Income tax expense is recorded relative to the jurisdictions that recognize book earnings. During the three months ended March 31, 2017, the Company recognized income tax expense of $1.0 million on pre-tax income of $3.8 million, representing an effective income tax rate of 26.2% compared to an income tax expense of $0.8 million on pre-tax income of $3.5 million, representing an effective income tax rate of 22.1% for the same period in 2016.  



The difference between the income taxes expected at the U.S. federal statutory income tax rate of 34% and the reported income tax expense are impacted by a number of items. The Company’s effective tax rate is lower because there is a lower statutory tax rate in the countries where the Company pays taxes, such as Austria, Mauritius, Canada and Poland, when compared to the United States. There is also a lower effective tax rate for the Company’s Canadian and Polish operations due to exchange rate benefits.  

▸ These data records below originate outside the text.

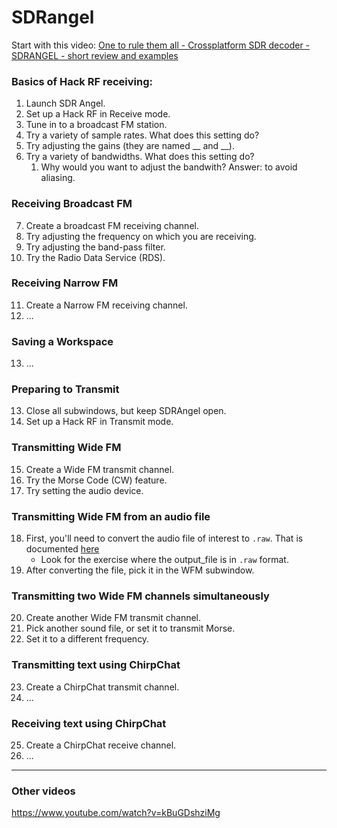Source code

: # SDRangel

Start with this video: [One to rule them all - Crossplatform SDR decoder - SDRANGEL - short review and examples](https://www.youtube.com/watch?v=zrhBcy8L-dA)

### Basics of Hack RF receiving:

1. Launch SDR Angel.
2. Set up a Hack RF in Receive mode.
3. Tune in to a broadcast FM station.
4. Try a variety of sample rates. What does this setting do?
5. Try adjusting the gains (they are named __ and __).
6. Try a variety of bandwidths. What does this setting do?
    1. Why would you want to adjust the bandwith? Answer: to avoid aliasing.

### Receiving Broadcast FM
7. Create a broadcast FM receiving channel.
8. Try adjusting the frequency on which you are receiving.
9. Try adjusting the band-pass filter.
10. Try the Radio Data Service (RDS).

### Receiving Narrow FM
11. Create a Narrow FM receiving channel.
12. ...

### Saving a Workspace
13. ...

### Preparing to Transmit
13. Close all subwindows, but keep SDRAngel open.
14. Set up a Hack RF in Transmit mode.

### Transmitting Wide FM
15. Create a Wide FM transmit channel.
16. Try the Morse Code (CW) feature.
17. Try setting the audio device.

### Transmitting Wide FM from an audio file
18. First, you'll need to convert the audio file of interest to `.raw`. That is documented [here](https://github.com/python-can-define-radio/python-course/blob/main/classroom_activities/Ch03_Misc_examples/soundFile.md)
    - Look for the exercise where the output_file is in `.raw` format.
20. After converting the file, pick it in the WFM subwindow.

### Transmitting two Wide FM channels simultaneously
20. Create another Wide FM transmit channel.
21. Pick another sound file, or set it to transmit Morse.
22. Set it to a different frequency.

### Transmitting text using ChirpChat
23. Create a ChirpChat transmit channel.
24. ...

### Receiving text using ChirpChat
25. Create a ChirpChat receive channel.
26. ...


----

### Other videos

https://www.youtube.com/watch?v=kBuGDshziMg
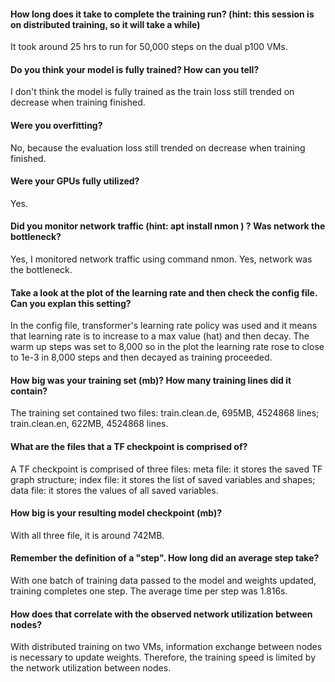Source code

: #### How long does it take to complete the training run? (hint: this session is on distributed training, so it will take a while)
It took around 25 hrs to run for 50,000 steps on the dual p100 VMs.

#### Do you think your model is fully trained? How can you tell?
I don't think the model is fully trained as the train loss still trended on decrease when training finished.

#### Were you overfitting?
No, because the evaluation loss still trended on decrease when training finished. 

#### Were your GPUs fully utilized?
Yes.

#### Did you monitor network traffic (hint: apt install nmon ) ? Was network the bottleneck?
Yes, I monitored network traffic using command nmon. Yes, network was the bottleneck.

#### Take a look at the plot of the learning rate and then check the config file. Can you explan this setting?
In the config file, transformer's learning rate policy was used and it means that learning rate is to increase to a max value (hat) and then decay. The warm up steps was set to 8,000 so in the plot the learning rate rose to close to 1e-3 in 8,000 steps and then decayed as training proceeded.

#### How big was your training set (mb)? How many training lines did it contain?
The training set contained two files: 
train.clean.de, 695MB, 4524868 lines;
train.clean.en, 622MB, 4524868 lines.

#### What are the files that a TF checkpoint is comprised of?
A TF checkpoint is comprised of three files:
meta file: it stores the saved TF graph structure;
index file: it stores the list of saved variables and shapes;
data file: it stores the values of all saved variables.

#### How big is your resulting model checkpoint (mb)?
With all three file, it is around 742MB.

#### Remember the definition of a "step". How long did an average step take?
With one batch of training data passed to the model and weights updated, training completes one step. The average time per step was 1.816s.

#### How does that correlate with the observed network utilization between nodes?
With distributed training on two VMs, information exchange between nodes is necessary to update weights. Therefore, the training speed is limited by the network utilization between nodes.
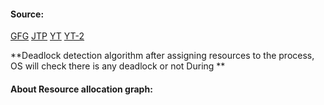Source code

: #### Source:
[GFG](https://www.geeksforgeeks.org/resource-allocation-graph-rag-in-operating-system/)
[JTP](https://www.javatpoint.com/os-resource-allocation-graph)
[YT](https://www.youtube.com/watch?v=AGZr5LaiyMg&list=PLXj4XH7LcRfDrdQuJTHIPmKMpa7eYVaPm&index=45)
[YT-2](https://www.youtube.com/watch?v=XV_U8feLJqQ&list=PLXj4XH7LcRfDrdQuJTHIPmKMpa7eYVaPm&index=43)



**Deadlock detection algorithm after assigning resources to the process, OS will check there is any deadlock or not
During **

#### About Resource allocation graph:
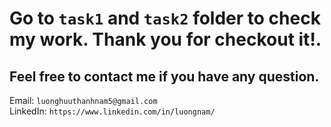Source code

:# Go to `task1` and `task2` folder to check my work. Thank you for checkout it!.<br />
## Feel free to contact me if you have any question. <br />
Email: `luonghuuthanhnam5@gmail.com`<br />
LinkedIn: `https://www.linkedin.com/in/luongnam/`
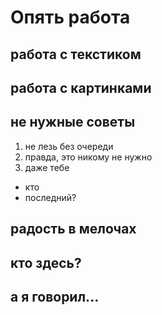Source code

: # Опять работа

## работа с текстиком

## работа с картинками

## не нужные советы

1. не лезь без очереди
2. правда, это никому не нужно
3. даже тебе

* кто
* последний?

## радость в мелочах

## кто здесь?

## а я говорил...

The Company has a valuation allowance on its U.S. deferred tax assets that results from uncertainty regarding its ability to realize the benefits of its U.S. deferred tax assets. The Company continues to monitor the valuation allowance for deferred tax assets in the U.S. on a quarterly basis, and it may release all or a portion of the U.S. valuation allowance in 2017 or in subsequent years in the event that more positive evidence becomes available. Further, the Company’s implementation of certain tax strategies could reduce the need for a valuation allowance in the future. If the Company concludes that its prospects for the realization of its deferred tax assets are more likely than not, it will reduce its valuation allowance as appropriate.